Alas, Hip Hop culture is daily being co-opted in ways so obvious it needs no explanation. But woe be it to us if we don’t come to grips with how the Second Wave’s gangs have been co-opted; an ongoing tragedy, moreover, one that if not turned around will ultimately make the shortcomings of the First Wave pale in comparison!

“Ronald Reagan and crack were hip hop’s 80s anti-fathers: both helped foster the intense poverty and teenage drug-dealing millionaires as well as the urge to rebel against the system that appeared to be moving in for the kill, to finally crush Black America.” – Ibid

Certainly, the gangs have comprised a sub-culture that has historically been a thorn in the side of the ruling class: One that either had to be controlled and used – or eradicated. Usually, that was accomplished by co-option and attrition, with older elements moving on, or being jailed long enough to destroy the group. Our First Wave, as noted, was able to — somewhat — outflank the ruling class by absorbing some key elements that lent their prestige to the rank and file’s acceptance of radical and revolutionary ideas; which were pimped by BM style groups.

It is fascinatingly simple to understand how the Second Wave was tricked and continues to be bamboozled into destroying itself while just about all of the pillars upholding this giant confidence game (con-game) are familiar to everyone through the movies, TV, street culture and our own experiences with friends, family associates, cops, courts, jails, prisons, death and our own unfulfilled yearnings for respect and dignity.

Gangstas, Wankstas and Wannabes

All of the above — more than anything — crave respect and dignity! Forget all of the unformed ideas about the homies wanting the families, fathers and love they never had. That plays a part, but if you think that the homies only need some more hugs, then you’ve drank the kool-aid! Actually, even if you did have a good father, a loving family and extended family; if everything in society is geared towards lessening your self-worth because of your youth, race, tastes in dress, music, speech, lack of material trappings, etc., then you will still hunger for some respect — which will lead to you knowing some dignity within yourself. Even suburban, middle and upper-class youth confront this — to a lesser degree. No, all of the beefin’, flossin’, frontin’, set-trippin’, violence and bodies piling up around them comes from the pursuit of respect and dignity.

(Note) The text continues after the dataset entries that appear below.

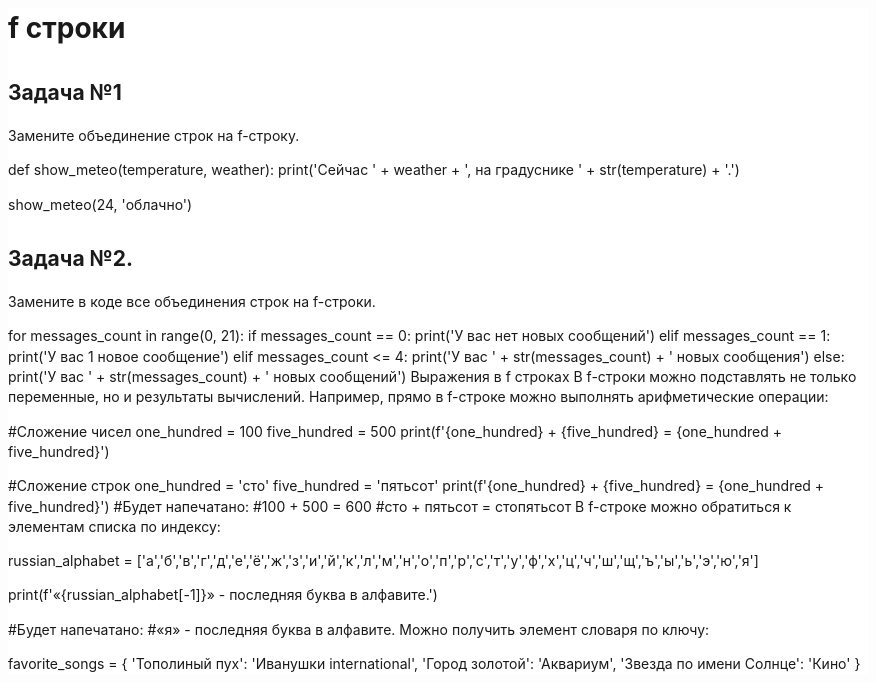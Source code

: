 # f строки

## Задача №1
Замените объединение строк на f-строку.

def show_meteo(temperature, weather):
    print('Сейчас ' + weather + ', на градуснике ' + str(temperature) + '.')

show_meteo(24, 'облачно')

## Задача №2.
Замените в коде все объединения строк на f-строки.

for messages_count in range(0, 21):
    if messages_count == 0:
        print('У вас нет новых сообщений')
    elif messages_count == 1:
        print('У вас 1 новое сообщение')
    elif messages_count <= 4:
        print('У вас ' + str(messages_count) + ' новых сообщения')
    else:
        print('У вас ' + str(messages_count) + ' новых сообщений')
Выражения в f строках
В f-строки можно подставлять не только переменные, но и результаты вычислений. Например, прямо в f-строке можно выполнять арифметические операции:

#Сложение чисел
one_hundred = 100
five_hundred = 500
print(f'{one_hundred} + {five_hundred} = {one_hundred + five_hundred}')

#Сложение строк
one_hundred = 'сто'
five_hundred = 'пятьсот'
print(f'{one_hundred} + {five_hundred} = {one_hundred + five_hundred}')
#Будет напечатано: 
#100 + 500 = 600
#сто + пятьсот = стопятьсот
В f-строке можно обратиться к элементам списка по индексу:

russian_alphabet = ['а','б','в','г','д','е','ё','ж','з','и','й','к','л','м','н','о','п','р','с','т','у','ф','х','ц','ч','ш','щ','ъ','ы','ь','э','ю','я']

print(f'«{russian_alphabet[-1]}» - последняя буква в алфавите.')

#Будет напечатано: 
#«я» - последняя буква в алфавите.
Можно получить элемент словаря по ключу:

favorite_songs = {
    'Тополиный пух': 'Иванушки international',
    'Город золотой': 'Аквариум',
    'Звезда по имени Солнце': 'Кино'
}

This is how 50-Cent put it:

“Niggas out there sellin drugs is after what I got from rappin… When you walk into a dub and the bouncer stop doin whatever the fuck they doing to let you in and say everybody else wait. He special. That’s the same shit they do when you start killin niggas in your hood. This is what we been after all the whole time. Just the wrong route.” -50 Cent, Rolling Stone, 2003, in Toure. never drank the kool-aid: The Life of a Hunted Man, PICADOR, 2006

Admittedly, at times that simple — but raw — truth is so intertwined with so many other things, that it’s hard to grasp. Namely, nowadays, the drug game and other git money games, as well the fact that most sets do provide a sort of alternative family, as well as a strong cohesion that is mistakenly called love. Hence, to cut through the distractions, I’ll illustrate my point as follows:

When the Second Wave was left hanging by the defeated and demoralized First Wave, they unknowingly reverted to methods of seeking dignity and respect that the First Wave had elevated themselves above during their struggle for radical and revolutionary change; a period when gang wars and gang-bangin’ was anathema! The revolutionary psychiatrist, Frantz Fanon, in Wretched of the Earth, notes that the colonized and oppressed are quick to grab their knife against a neighbor or stranger, thereby in a sub-conscious way ducking their fear of directing their pent up rage at those responsible for their suffering: their colonial oppressors.

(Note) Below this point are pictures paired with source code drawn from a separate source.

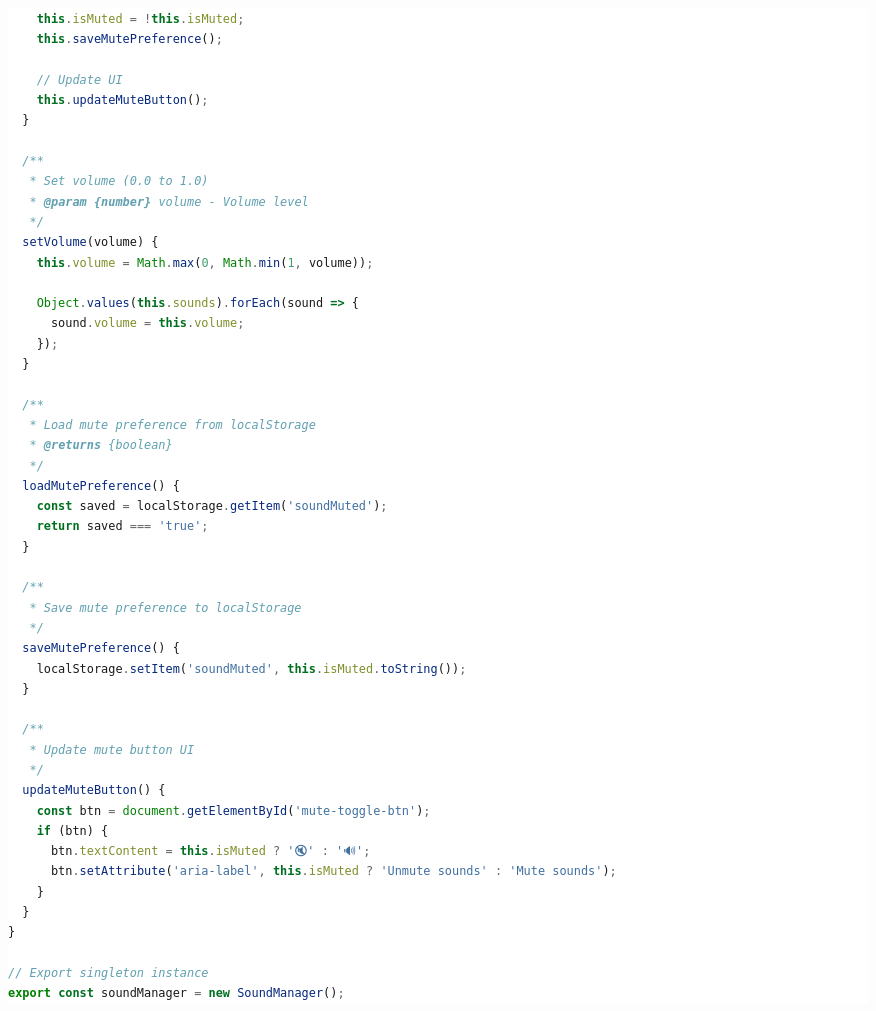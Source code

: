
```javascript
    this.isMuted = !this.isMuted;
    this.saveMutePreference();

    // Update UI
    this.updateMuteButton();
  }

  /**
   * Set volume (0.0 to 1.0)
   * @param {number} volume - Volume level
   */
  setVolume(volume) {
    this.volume = Math.max(0, Math.min(1, volume));

    Object.values(this.sounds).forEach(sound => {
      sound.volume = this.volume;
    });
  }

  /**
   * Load mute preference from localStorage
   * @returns {boolean}
   */
  loadMutePreference() {
    const saved = localStorage.getItem('soundMuted');
    return saved === 'true';
  }

  /**
   * Save mute preference to localStorage
   */
  saveMutePreference() {
    localStorage.setItem('soundMuted', this.isMuted.toString());
  }

  /**
   * Update mute button UI
   */
  updateMuteButton() {
    const btn = document.getElementById('mute-toggle-btn');
    if (btn) {
      btn.textContent = this.isMuted ? '🔇' : '🔊';
      btn.setAttribute('aria-label', this.isMuted ? 'Unmute sounds' : 'Mute sounds');
    }
  }
}

// Export singleton instance
export const soundManager = new SoundManager();
```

So, the notable early sets like the Bloods, Crips and Gangster Disciples’ primary activity was bangin’ or gang warring over “turf,” neighborhoods, schools, etc., as well as over real or imagined slights. But the real underlying motivation was all of the parties’ desires to build their reputations and earn stripes, meaning gain prestige in the eyes of fellow bangers — which translated into respect among their peers. It also caused these youth to bond with each other like soldiers do in combat; a bonding like a family’s — even more so. Not surprisingly, many outsiders decreed the bonding was “love,” which also caused some youth to parrot that thought, but to exchange love, you first have to love yourself, and the gang-banger, by definition, has no love for his or her self — in fact, they are desperately seeking respect, without which anyone’s idea of love being present is fooling themselves.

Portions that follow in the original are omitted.